6th Solicitor General of Canada
- In office February 14, 1907 – October 6, 1911
- Prime Minister: Sir Wilfrid Laurier
- Preceded by: Rodolphe Lemieux
- Succeeded by: Arthur Meighen

Member of the House of Commons of Canada
- In office November 7, 1900 – September 5, 1925
- Preceded by: Sir Adolphe-Philippe Caron
- Succeeded by: Arthur Bettez
- Constituency: Three Rivers and St. Maurice

Personal details
- Born: July 9, 1860 Trois-Rivières, Canada East
- Died: January 23, 1933 (aged 72)
- Party: Liberal
- Profession: Lawyer

= Jacques Bureau =

Canadian politician

Jacques Bureau, (July 9, 1860 - January 23, 1933) was a Canadian politician.
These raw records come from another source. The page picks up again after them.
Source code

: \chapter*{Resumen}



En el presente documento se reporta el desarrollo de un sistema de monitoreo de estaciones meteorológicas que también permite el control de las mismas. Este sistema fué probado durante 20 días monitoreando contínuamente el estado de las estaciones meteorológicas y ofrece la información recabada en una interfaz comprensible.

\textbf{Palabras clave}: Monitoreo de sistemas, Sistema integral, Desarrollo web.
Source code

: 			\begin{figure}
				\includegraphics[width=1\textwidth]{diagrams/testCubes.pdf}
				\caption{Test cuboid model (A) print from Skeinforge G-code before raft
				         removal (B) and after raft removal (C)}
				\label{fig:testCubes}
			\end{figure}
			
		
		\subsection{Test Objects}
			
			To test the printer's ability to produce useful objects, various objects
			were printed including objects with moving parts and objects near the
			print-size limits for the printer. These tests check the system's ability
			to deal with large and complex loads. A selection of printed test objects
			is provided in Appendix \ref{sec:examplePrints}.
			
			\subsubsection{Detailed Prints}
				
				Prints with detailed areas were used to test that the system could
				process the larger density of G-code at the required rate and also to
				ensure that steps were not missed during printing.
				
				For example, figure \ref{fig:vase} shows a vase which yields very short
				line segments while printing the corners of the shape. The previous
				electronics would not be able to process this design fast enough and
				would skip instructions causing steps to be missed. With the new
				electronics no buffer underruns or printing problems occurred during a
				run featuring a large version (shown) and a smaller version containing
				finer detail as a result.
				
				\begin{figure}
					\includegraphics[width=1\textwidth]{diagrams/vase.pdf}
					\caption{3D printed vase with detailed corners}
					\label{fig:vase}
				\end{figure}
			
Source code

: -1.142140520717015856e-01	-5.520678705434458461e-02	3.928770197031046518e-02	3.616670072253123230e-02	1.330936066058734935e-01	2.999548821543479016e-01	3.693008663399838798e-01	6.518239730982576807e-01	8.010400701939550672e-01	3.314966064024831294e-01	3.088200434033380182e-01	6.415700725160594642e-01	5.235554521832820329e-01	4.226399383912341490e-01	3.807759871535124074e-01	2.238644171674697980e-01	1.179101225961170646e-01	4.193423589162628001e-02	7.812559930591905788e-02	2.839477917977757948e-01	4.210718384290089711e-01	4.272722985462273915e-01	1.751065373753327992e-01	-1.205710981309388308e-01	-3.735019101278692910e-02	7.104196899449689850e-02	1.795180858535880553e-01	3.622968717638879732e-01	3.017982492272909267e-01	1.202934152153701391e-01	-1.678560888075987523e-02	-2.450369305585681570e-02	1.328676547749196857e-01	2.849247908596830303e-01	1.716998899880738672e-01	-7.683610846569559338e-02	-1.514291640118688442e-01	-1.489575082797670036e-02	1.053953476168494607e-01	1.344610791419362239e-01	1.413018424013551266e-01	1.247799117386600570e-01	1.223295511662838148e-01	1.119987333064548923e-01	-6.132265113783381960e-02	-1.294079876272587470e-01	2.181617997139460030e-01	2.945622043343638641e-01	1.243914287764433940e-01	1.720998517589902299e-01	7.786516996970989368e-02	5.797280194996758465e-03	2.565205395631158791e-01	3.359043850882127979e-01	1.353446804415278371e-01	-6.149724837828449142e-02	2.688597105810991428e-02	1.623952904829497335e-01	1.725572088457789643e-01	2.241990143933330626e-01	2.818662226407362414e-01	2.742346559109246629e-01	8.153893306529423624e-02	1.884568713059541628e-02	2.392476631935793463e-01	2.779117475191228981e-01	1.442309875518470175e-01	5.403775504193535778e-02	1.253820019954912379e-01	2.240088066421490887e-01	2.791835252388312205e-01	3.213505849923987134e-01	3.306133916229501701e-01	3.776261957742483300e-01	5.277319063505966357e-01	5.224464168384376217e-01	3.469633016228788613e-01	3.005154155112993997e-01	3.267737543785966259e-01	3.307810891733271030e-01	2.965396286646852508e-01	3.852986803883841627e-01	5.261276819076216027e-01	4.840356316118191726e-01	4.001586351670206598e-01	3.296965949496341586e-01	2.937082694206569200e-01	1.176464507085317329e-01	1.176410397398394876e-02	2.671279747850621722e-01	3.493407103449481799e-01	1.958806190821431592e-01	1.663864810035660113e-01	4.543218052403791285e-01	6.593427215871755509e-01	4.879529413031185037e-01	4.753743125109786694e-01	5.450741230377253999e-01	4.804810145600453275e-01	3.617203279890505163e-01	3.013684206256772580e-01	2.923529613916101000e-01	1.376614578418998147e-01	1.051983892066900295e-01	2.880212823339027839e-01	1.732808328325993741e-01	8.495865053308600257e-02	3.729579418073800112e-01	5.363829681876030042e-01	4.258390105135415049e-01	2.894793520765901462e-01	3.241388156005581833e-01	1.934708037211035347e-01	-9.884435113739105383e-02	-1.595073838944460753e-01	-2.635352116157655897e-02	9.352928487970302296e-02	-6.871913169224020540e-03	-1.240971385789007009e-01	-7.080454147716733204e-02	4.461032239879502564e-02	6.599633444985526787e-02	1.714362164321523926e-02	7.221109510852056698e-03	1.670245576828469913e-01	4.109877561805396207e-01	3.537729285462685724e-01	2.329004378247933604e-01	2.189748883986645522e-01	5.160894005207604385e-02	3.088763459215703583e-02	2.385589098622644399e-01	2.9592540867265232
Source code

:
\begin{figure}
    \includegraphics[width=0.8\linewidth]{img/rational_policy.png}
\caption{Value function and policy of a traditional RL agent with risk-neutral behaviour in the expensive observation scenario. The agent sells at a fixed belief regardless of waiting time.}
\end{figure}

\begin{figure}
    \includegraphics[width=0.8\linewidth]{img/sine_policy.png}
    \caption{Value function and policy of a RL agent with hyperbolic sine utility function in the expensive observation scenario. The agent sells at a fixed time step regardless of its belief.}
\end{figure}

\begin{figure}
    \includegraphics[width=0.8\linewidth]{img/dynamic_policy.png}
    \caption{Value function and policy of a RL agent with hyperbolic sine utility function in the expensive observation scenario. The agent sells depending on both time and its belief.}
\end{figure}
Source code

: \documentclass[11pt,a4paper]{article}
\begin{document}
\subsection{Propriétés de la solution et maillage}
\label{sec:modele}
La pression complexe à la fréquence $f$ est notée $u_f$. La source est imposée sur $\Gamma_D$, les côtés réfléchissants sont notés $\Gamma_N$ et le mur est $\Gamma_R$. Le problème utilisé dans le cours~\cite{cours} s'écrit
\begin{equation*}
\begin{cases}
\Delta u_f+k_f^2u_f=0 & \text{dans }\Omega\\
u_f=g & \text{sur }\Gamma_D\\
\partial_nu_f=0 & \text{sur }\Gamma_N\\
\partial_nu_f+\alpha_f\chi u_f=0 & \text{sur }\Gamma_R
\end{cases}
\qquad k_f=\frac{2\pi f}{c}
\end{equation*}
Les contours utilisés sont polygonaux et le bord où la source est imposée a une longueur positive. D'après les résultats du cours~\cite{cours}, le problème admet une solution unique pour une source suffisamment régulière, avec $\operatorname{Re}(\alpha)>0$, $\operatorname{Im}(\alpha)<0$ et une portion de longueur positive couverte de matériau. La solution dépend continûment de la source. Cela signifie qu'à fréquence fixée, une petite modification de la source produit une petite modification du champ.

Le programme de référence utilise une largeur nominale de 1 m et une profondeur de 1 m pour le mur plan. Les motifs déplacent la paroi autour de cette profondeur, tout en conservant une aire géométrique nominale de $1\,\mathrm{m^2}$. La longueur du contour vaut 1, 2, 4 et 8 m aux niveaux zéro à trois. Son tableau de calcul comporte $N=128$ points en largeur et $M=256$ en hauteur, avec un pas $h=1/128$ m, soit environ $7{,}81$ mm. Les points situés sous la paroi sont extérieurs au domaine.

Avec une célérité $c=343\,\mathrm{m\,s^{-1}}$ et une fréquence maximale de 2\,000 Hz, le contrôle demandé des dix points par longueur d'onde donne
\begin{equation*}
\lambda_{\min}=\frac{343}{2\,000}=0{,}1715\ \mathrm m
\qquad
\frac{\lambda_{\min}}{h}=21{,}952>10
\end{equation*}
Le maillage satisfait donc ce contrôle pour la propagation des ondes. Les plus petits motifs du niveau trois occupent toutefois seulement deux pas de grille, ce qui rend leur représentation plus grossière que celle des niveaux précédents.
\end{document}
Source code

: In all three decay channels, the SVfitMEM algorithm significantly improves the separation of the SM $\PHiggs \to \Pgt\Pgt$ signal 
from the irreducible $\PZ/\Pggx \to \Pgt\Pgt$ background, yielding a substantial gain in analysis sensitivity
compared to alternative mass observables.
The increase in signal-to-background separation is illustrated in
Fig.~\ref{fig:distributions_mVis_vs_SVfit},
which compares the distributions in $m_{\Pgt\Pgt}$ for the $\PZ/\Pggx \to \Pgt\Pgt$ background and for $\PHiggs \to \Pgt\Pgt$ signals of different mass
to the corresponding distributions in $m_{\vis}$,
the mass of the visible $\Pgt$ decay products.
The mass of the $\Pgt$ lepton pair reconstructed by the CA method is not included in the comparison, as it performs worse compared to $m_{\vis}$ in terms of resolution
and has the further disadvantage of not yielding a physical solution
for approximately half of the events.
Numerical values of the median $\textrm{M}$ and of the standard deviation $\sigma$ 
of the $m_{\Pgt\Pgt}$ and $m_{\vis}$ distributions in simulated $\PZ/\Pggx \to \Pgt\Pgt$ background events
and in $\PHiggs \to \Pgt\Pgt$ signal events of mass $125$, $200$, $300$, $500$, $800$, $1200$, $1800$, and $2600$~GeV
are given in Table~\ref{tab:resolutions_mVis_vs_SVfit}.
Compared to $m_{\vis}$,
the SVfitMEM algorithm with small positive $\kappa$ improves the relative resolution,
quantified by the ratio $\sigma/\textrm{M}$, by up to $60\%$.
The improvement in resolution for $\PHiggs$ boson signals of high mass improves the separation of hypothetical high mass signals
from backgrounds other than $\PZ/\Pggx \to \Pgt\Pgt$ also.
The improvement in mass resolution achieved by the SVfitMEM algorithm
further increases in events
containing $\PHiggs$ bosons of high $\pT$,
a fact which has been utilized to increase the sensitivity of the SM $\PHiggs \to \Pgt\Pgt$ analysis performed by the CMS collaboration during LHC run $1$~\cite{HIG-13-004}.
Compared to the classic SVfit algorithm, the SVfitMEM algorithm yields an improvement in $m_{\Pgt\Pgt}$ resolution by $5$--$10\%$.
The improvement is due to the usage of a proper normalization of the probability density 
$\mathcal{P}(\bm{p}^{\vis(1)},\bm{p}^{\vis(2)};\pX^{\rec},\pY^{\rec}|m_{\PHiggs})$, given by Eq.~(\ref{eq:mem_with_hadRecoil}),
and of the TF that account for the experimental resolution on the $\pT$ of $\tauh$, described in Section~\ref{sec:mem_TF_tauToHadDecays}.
Born in Trois-Rivières, Canada East, the son of J. Napoleon Bureau and Sophie Gingras, Bureau was educated at Nicolet College and received a Bachelor of Laws degree in 1881 from Laval University. A lawyer, he was elected to the House of Commons of Canada for the riding of Three Rivers and St. Maurice in the 1900 federal election. A Liberal, he was re-elected in 1904, 1908, 1911, 1917, and 1921. From 1907 to 1911, he was the Solicitor General of Canada. From 1921 to 1925, he was the Minister of Customs and Excise. In 1925, after his involvement in the King-Byng Affair, he was called to the Senate of Canada representing the senatorial division of La Salle, Quebec. He served until his death in 1933.